Judge Nathaniel S. Benton

Published in 1856

CHAPTER I, continued ...

King Hendrik.

This celebrated sachem of the Mohawk canton of the Iroquois confederacy and distinguished war chief of the Six Nations, was born during the latter part of the 17th century, not very near the close of it, however, as he was called "old King Hendrik," at the time of the old French war.

He was in the vigor of manhood and at the hight of power when the upper section of the Mohawk valley was opened for settlement.

From his long association with the Europeans and particularly with Sir William Johnson, whom he highly regarded, and who found but little difficulty in directing the actions of the chief as he thought best, Hendrik had adopted and wore the English costume, and become accustomed to live in a house.

He resided much of the time at the upper Mohawk castle, in the town of Danube, his dwelling being located upon the elevated ground not far from the Indian Castle Church, commanding an extended view of the surrounding country.

He is spoken of as a man of great sagacity and vigor of mind, inflexibly brave and of "immovable integrity."
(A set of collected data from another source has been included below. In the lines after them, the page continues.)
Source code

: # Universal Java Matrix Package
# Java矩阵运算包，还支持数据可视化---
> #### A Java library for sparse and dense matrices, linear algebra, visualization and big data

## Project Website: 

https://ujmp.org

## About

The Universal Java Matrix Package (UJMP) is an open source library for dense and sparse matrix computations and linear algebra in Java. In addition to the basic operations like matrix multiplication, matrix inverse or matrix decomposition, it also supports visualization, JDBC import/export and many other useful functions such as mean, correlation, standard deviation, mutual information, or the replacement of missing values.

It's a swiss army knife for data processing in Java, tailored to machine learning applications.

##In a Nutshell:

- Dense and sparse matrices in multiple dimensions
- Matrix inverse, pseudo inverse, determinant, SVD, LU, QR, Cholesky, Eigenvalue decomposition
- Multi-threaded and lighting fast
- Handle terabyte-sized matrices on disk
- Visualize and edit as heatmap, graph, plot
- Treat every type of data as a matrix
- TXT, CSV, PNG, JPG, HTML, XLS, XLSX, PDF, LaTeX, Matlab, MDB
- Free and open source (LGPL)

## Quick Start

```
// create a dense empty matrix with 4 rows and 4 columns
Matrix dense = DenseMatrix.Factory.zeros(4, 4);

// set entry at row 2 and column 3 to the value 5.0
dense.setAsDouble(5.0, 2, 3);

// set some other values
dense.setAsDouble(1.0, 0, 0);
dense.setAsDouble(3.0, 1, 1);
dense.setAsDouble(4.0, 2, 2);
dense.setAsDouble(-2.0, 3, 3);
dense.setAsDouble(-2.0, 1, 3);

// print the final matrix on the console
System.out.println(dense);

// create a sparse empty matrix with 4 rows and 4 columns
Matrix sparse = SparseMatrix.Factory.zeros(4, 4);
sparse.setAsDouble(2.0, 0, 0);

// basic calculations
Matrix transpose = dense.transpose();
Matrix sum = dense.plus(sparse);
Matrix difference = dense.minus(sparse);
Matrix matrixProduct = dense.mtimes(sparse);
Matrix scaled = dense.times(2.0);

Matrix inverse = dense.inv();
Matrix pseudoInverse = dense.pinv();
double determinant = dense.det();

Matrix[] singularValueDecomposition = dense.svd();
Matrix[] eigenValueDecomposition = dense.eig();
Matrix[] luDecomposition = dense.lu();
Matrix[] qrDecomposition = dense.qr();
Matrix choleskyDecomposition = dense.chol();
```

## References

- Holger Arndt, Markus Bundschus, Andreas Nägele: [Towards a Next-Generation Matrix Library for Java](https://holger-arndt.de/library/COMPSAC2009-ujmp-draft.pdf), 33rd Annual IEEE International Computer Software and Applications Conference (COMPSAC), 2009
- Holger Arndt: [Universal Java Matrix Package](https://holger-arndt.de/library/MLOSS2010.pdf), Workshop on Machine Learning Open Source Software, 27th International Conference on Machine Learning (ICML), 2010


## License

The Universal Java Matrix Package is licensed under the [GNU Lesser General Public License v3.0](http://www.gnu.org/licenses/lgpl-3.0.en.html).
The French authorities of Canada, with all their intrigues, were never able to move him and his faithful Mohawks from their allegiance to the British crown.
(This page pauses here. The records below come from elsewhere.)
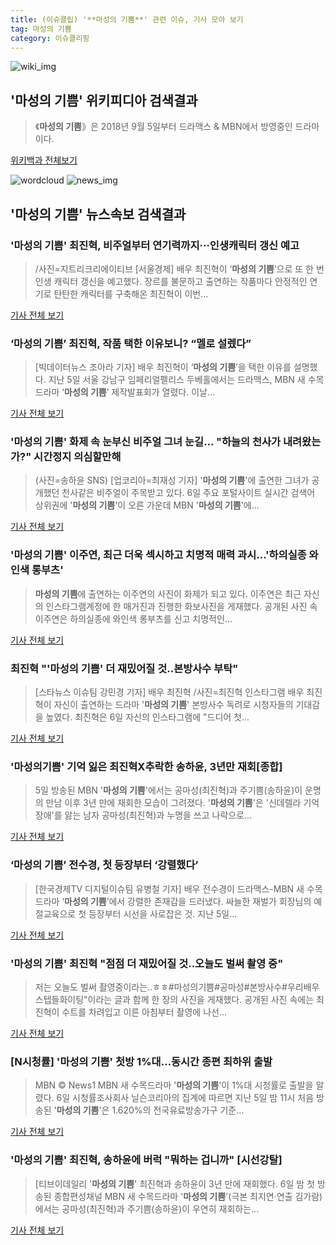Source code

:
 ```yaml
---
title: (이슈클립) '**마성의 기쁨**' 관련 이슈, 기사 모아 보기
tag: 마성의 기쁨
category: 이슈클리핑
---
```

![wiki_img](https://user-images.githubusercontent.com/42597476/44503234-41136a80-a6d0-11e8-9071-6fc6418eafe4.png)
## **'**마성의 기쁨**'** 위키피디아 검색결과
>《**마성의 기쁨**》은 2018년 9월 5일부터 드라맥스 & MBN에서 방영중인 드라마이다.

<a href="https://ko.wikipedia.org/wiki/마성의 기쁨" target="_blank">위키백과 전체보기</a>

![wordcloud](https://s3.ap-northeast-2.amazonaws.com/lyrics101-wordcloud/2018-09-06-1536191494.png)
![news_img](https://user-images.githubusercontent.com/42597476/44507050-1206f400-a6e4-11e8-8d98-7ffbfebb353f.png)
## **'**마성의 기쁨**'** 뉴스속보 검색결과
### '**마성의 기쁨**' 최진혁, 비주얼부터 연기력까지···인생캐릭터 갱신 예고

>/사진=지트리크리에이티브 [서울경제] 배우 최진혁이 ‘**마성의 기쁨**’으로 또 한 번 인생 캐릭터 갱신을 예고했다. 장르를 불문하고 출연하는 작품마다 안정적인 연기로 탄탄한 캐릭터를 구축해온 최진혁이 이번...

<a href="http://www.sedaily.com/NewsView/1S4J4AL11M" target="_blank">기사 전체 보기</a>

### ‘**마성의 기쁨**’ 최진혁, 작품 택한 이유보니? “멜로 설렜다”

>[빅데이터뉴스 조아라 기자] 배우 최진혁이 ‘**마성의 기쁨**’을 택한 이유를 설명했다. 지난 5일 서울 강남구 임페리얼펠리스 두베홀에서는 드라맥스, MBN 새 수목드라마 ‘**마성의 기쁨**’ 제작발표회가 열렸다. 이날...

<a href="http://www.thebigdata.co.kr/view.php?ud=201809060705354468c2f6b121bc_23" target="_blank">기사 전체 보기</a>

### '**마성의 기쁨**' 화제 속 눈부신 비주얼 그녀 눈길... "하늘의 천사가 내려왔는가?" 시간정지 의심할만해

>(사진=송하윤 SNS) [업코리아=최재성 기자] '**마성의 기쁨**'에 출연한 그녀가 공개했던 천사같은 비주얼이 주목받고 있다. 6일 주요 포털사이트 실시간 검색어 상위권에 '**마성의 기쁨**'이 오른 가운데 MBN '**마성의 기쁨**'에...

<a href="http://www.upkorea.net/news/articleView.html?idxno=384501" target="_blank">기사 전체 보기</a>

### '**마성의 기쁨**' 이주연, 최근 더욱 섹시하고 치명적 매력 과시...'하의실종 와인색 롱부츠'

>**마성의 기쁨**에 출연하는 이주연의 사진이 화제가 되고 있다. 이주연은 최근 자신의 인스타그램계정에 한 매거진과 진행한 화보사진을 게재했다. 공개된 사진 속 이주연은 하의실종에 와인색 롱부츠를 신고 치명적인...

<a href="http://www.joongdo.co.kr/main/view.php?key=20180906000706026" target="_blank">기사 전체 보기</a>

### 최진혁 "'**마성의 기쁨**' 더 재밌어질 것..본방사수 부탁"

>[스타뉴스 이슈팀 강민경 기자] 배우 최진혁 /사진=최진혁 인스타그램 배우 최진혁이 자신이 출연하는 드라마 '**마성의 기쁨**' 본방사수 독려로 시청자들의 기대감을 높였다. 최진혁은 6일 자신의 인스타그램에 "드디어 첫...

<a href="http://star.mt.co.kr/stview.php?no=2018090608374601384" target="_blank">기사 전체 보기</a>

### '마성의기쁨' 기억 잃은 최진혁X추락한 송하윤, 3년만 재회[종합]

>5일 방송된 MBN '**마성의 기쁨**'에서는 공마성(최진혁)과 주기쁨(송하윤)이 운명의 만남 이후 3년 만에 재회한 모습이 그려졌다. '**마성의 기쁨**'은 '신데렐라 기억장애'를 앓는 남자 공마성(최진혁)과 누명을 쓰고 나락으로...

<a href="http://www.tvreport.co.kr/?c=news&m=newsview&idx=1078337" target="_blank">기사 전체 보기</a>

### ‘**마성의 기쁨**’ 전수경, 첫 등장부터 ‘강렬했다’

>[한국경제TV 디지털이슈팀 유병철 기자] 배우 전수경이 드라맥스-MBN 새 수목드라마 ‘**마성의 기쁨**’에서 강렬한 존재감을 드러냈다. 싸늘한 재벌가 회장님의 예절교육으로 첫 등장부터 시선을 사로잡은 것. 지난 5일...

<a href="http://news.wowtv.co.kr/NewsCenter/News/Read?articleId=A201809060058&t=NN" target="_blank">기사 전체 보기</a>

### '**마성의 기쁨**' 최진혁 "점점 더 재밌어질 것‥오늘도 벌써 촬영 중"

>저는 오늘도 벌써 촬영중이라는..ㅎㅎ#마성의기쁨#공마성#본방사수#우리배우스텝들화이팅"이라는 글과 함께 한 장의 사진을 게재했다. 공개된 사진 속에는 최진혁이 수트를 차려입고 이른 아침부터 촬영에 나선...

<a href="http://biz.heraldcorp.com/view.php?ud=201809060833064108337_1" target="_blank">기사 전체 보기</a>

### [N시청률] '**마성의 기쁨**' 첫방 1%대…동시간 종편 최하위 출발

>MBN © News1 MBN 새 수목드라마 '**마성의 기쁨**'이 1%대 시청률로 출발을 알렸다. 6일 시청률조사회사 닐슨코리아의 집계에 따르면 지난 5일 밤 11시 처음 방송된 '**마성의 기쁨**'은 1.620%의 전국유료방송가구 기준...

<a href="http://news1.kr/articles/?3418772" target="_blank">기사 전체 보기</a>

### '**마성의 기쁨**' 최진혁, 송하윤에 버럭 "뭐하는 겁니까" [시선강탈]

>[티브이데일리 '**마성의 기쁨**' 최진혁과 송하윤이 3년 만에 재회했다. 6일 밤 첫 방송된 종합편성채널 MBN 새 수목드라마 '**마성의 기쁨**'(극본 최지연·연출 김가람)에서는 공마성(최진혁)과 주기쁨(송하윤)이 우연히 재회하는...

<a href="http://tvdaily.asiae.co.kr/read.php3?aid=15361889401392425002" target="_blank">기사 전체 보기</a>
Dr. Dwight says, "a gentleman of very reputable character, who was present at a council held with the Six Nations by the governor of New York and several agents of distinction from New-England [this was in 1754], informed me that his figure and countenance were singularly impressive and commanding; that his eloquence was of the same superior order, and that he appeared as if born to control other men, and possessed an air of majesty unrivaled within his knowledge."

He fell at the battle of Lake George, on the 8th of September, 1755, winning glory, a fortune and a title for his friend, Major General William Johnson.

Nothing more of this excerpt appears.